- [What you are asked to do]: Read the records below and copy each line that contains "querySelector".

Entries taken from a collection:
──────────
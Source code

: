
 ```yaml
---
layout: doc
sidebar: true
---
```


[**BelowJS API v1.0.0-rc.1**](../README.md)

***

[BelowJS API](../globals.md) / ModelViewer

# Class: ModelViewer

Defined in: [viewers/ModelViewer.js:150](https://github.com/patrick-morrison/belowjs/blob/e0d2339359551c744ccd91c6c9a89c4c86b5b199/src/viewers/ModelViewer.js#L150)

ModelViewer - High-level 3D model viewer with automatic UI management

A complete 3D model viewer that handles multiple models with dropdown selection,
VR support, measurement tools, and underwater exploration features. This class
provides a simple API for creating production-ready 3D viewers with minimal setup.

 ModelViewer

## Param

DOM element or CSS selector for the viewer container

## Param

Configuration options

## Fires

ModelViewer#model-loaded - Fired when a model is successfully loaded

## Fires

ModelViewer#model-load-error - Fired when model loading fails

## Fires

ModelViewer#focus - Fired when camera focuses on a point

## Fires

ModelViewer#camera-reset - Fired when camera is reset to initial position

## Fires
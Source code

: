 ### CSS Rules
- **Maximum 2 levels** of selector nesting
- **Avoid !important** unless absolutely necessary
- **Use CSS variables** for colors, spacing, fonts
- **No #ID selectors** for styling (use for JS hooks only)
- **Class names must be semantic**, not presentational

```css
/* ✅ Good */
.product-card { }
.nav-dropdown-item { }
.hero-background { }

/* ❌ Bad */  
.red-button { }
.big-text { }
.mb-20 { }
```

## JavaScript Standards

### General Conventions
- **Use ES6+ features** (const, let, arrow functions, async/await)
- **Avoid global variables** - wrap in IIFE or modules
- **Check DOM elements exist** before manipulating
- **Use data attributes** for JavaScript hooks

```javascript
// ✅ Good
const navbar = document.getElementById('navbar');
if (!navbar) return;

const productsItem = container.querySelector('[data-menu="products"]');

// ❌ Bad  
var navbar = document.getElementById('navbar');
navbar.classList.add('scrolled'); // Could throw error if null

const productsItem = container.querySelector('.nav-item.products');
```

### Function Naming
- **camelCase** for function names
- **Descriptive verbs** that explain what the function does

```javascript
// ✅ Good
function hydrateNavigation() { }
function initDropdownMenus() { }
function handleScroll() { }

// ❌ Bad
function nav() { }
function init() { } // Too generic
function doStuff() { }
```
──────────
- [Exercise result]:
const productsItem = container.querySelector('[data-menu="products"]');
const productsItem = container.querySelector('.nav-item.products');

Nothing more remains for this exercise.